_PROMPT_:
In the copy, include no pictures, but reproduce every record exactly.

_Dataset entries_:
-----

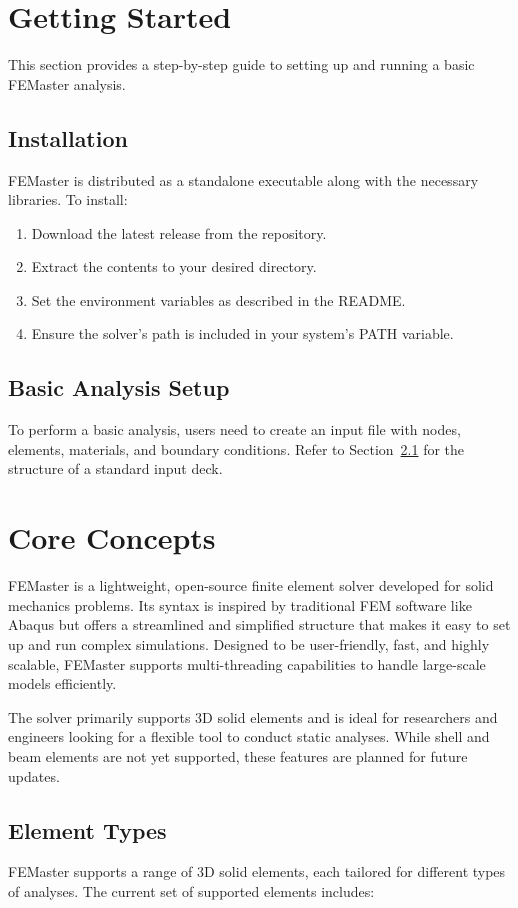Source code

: \section{Getting Started}
This section provides a step-by-step guide to setting up and running a basic FEMaster analysis.

\subsection{Installation}
FEMaster is distributed as a standalone executable along with the necessary libraries. To install:
\begin{enumerate}
    \item Download the latest release from the repository.
    \item Extract the contents to your desired directory.
    \item Set the environment variables as described in the README.
    \item Ensure the solver's path is included in your system's PATH variable.
\end{enumerate}

\subsection{Basic Analysis Setup}
To perform a basic analysis, users need to create an input file with nodes, elements, materials, and boundary conditions. Refer to Section~\ref{sec:element_types} for the structure of a standard input deck.

\section{Core Concepts}
\label{sec:core_concepts}
FEMaster is a lightweight, open-source finite element solver developed for solid mechanics problems. Its syntax is inspired by traditional FEM software like Abaqus but offers a streamlined and simplified structure that makes it easy to set up and run complex simulations. Designed to be user-friendly, fast, and highly scalable, FEMaster supports multi-threading capabilities to handle large-scale models efficiently.

The solver primarily supports 3D solid elements and is ideal for researchers and engineers looking for a flexible tool to conduct static analyses. While shell and beam elements are not yet supported, these features are planned for future updates.

\subsection{Element Types}
\label{sec:element_types}
FEMaster supports a range of 3D solid elements, each tailored for different types of analyses. The current set of supported elements includes:

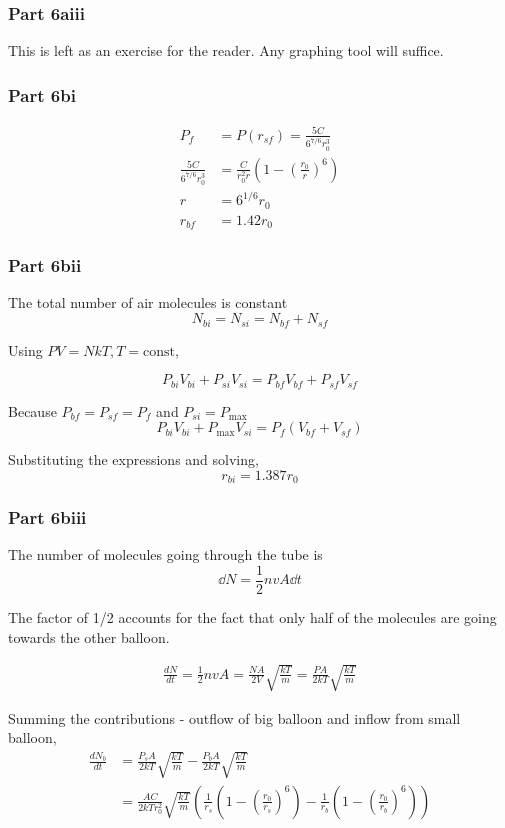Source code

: \documentclass{article}
\begin{document}
\subsubsection{Part 6aiii}
This is left as an exercise for the reader. Any graphing tool will suffice.

\subsubsection{Part 6bi}
\begin{align}
    P_f &= P(r_{sf}) = \frac{5C}{6^{7/6}r_0^3} \\
    \frac{5C}{6^{7/6}r_0^3}  &= \frac{C}{r_0^2 r}\left(1-\left(\frac{r_0}{r}\right)^6\right) \\
    r &= 6^{1/6} r_0 \\
    r_{bf} &= 1.42 r_0
\end{align}

\subsubsection{Part 6bii}
The total number of air molecules is constant
\[N_{bi} = N_{si} = N_{bf} + N_{sf}\]

Using $PV = NkT, T=\mathrm{const}$,

\[P_{bi}V_{bi} + P_{si}V_{si} = P_{bf}V_{bf}+ P_{sf}V_{sf} \]

Because $P_{bf} = P_{sf} = P_f$ and $P_{si}=P_{\max}$
\[P_{bi}V_{bi}+P_{\max}V_{si} = P_f(V_{bf} + V_{sf})\]

Substituting the expressions and solving,
\[r_{bi} = 1.387 r_0\]

\subsubsection{Part 6biii}
The number of molecules going through the tube is
\[\dd{N} = \frac{1}{2} nvA\dd{t}\]

The factor of 1/2 accounts for the fact that only half of the molecules are going towards the other balloon.

\begin{align}
    \frac{dN}{dt} = \frac{1}{2} nvA = \frac{NA}{2V} \sqrt{\frac{kT}{m}} = \frac{PA}{2kT} \sqrt{\frac{kT}{m}} 
\end{align}

Summing the contributions - outflow of big balloon and inflow from small balloon,
\begin{align}
    \frac{dN_b}{dt} &= \frac{P_sA}{2kT} \sqrt{\frac{kT}{m}} - \frac{P_bA}{2kT} \sqrt{\frac{kT}{m}} \\
    &= \frac{AC}{2kT r_0^2} \sqrt{\frac{kT}{m}} \left( 
        \frac{1}{r_s} \left( 1 - \left(\frac{r_0}{r_s}\right)^6 \right) -
        \frac{1}{r_b} \left( 1 - \left(\frac{r_0}{r_b}\right)^6 \right)
    \right)
\end{align}
\end{document}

-----

_OUTPUT OF THE TASK_:
Source code

: \section{Getting Started}
This section provides a step-by-step guide to setting up and running a basic FEMaster analysis.

\subsection{Installation}
FEMaster is distributed as a standalone executable along with the necessary libraries. To install:
\begin{enumerate}
    \item Download the latest release from the repository.
    \item Extract the contents to your desired directory.
    \item Set the environment variables as described in the README.
    \item Ensure the solver's path is included in your system's PATH variable.
\end{enumerate}

\subsection{Basic Analysis Setup}
To perform a basic analysis, users need to create an input file with nodes, elements, materials, and boundary conditions. Refer to Section~\ref{sec:element_types} for the structure of a standard input deck.

\section{Core Concepts}
\label{sec:core_concepts}
FEMaster is a lightweight, open-source finite element solver developed for solid mechanics problems. Its syntax is inspired by traditional FEM software like Abaqus but offers a streamlined and simplified structure that makes it easy to set up and run complex simulations. Designed to be user-friendly, fast, and highly scalable, FEMaster supports multi-threading capabilities to handle large-scale models efficiently.

The solver primarily supports 3D solid elements and is ideal for researchers and engineers looking for a flexible tool to conduct static analyses. While shell and beam elements are not yet supported, these features are planned for future updates.

\subsection{Element Types}
\label{sec:element_types}
FEMaster supports a range of 3D solid elements, each tailored for different types of analyses. The current set of supported elements includes:

Source code

: \documentclass{article}
\begin{document}
\subsubsection{Part 6aiii}
This is left as an exercise for the reader. Any graphing tool will suffice.

\subsubsection{Part 6bi}
\begin{align}
    P_f &= P(r_{sf}) = \frac{5C}{6^{7/6}r_0^3} \\
    \frac{5C}{6^{7/6}r_0^3}  &= \frac{C}{r_0^2 r}\left(1-\left(\frac{r_0}{r}\right)^6\right) \\
    r &= 6^{1/6} r_0 \\
    r_{bf} &= 1.42 r_0
\end{align}

\subsubsection{Part 6bii}
The total number of air molecules is constant
\[N_{bi} = N_{si} = N_{bf} + N_{sf}\]

Using $PV = NkT, T=\mathrm{const}$,

\[P_{bi}V_{bi} + P_{si}V_{si} = P_{bf}V_{bf}+ P_{sf}V_{sf} \]

Because $P_{bf} = P_{sf} = P_f$ and $P_{si}=P_{\max}$
\[P_{bi}V_{bi}+P_{\max}V_{si} = P_f(V_{bf} + V_{sf})\]

Substituting the expressions and solving,
\[r_{bi} = 1.387 r_0\]

\subsubsection{Part 6biii}
The number of molecules going through the tube is
\[\dd{N} = \frac{1}{2} nvA\dd{t}\]

The factor of 1/2 accounts for the fact that only half of the molecules are going towards the other balloon.

\begin{align}
    \frac{dN}{dt} = \frac{1}{2} nvA = \frac{NA}{2V} \sqrt{\frac{kT}{m}} = \frac{PA}{2kT} \sqrt{\frac{kT}{m}} 
\end{align}

Summing the contributions - outflow of big balloon and inflow from small balloon,
\begin{align}
    \frac{dN_b}{dt} &= \frac{P_sA}{2kT} \sqrt{\frac{kT}{m}} - \frac{P_bA}{2kT} \sqrt{\frac{kT}{m}} \\
    &= \frac{AC}{2kT r_0^2} \sqrt{\frac{kT}{m}} \left( 
        \frac{1}{r_s} \left( 1 - \left(\frac{r_0}{r_s}\right)^6 \right) -
        \frac{1}{r_b} \left( 1 - \left(\frac{r_0}{r_b}\right)^6 \right)
    \right)
\end{align}
\end{document}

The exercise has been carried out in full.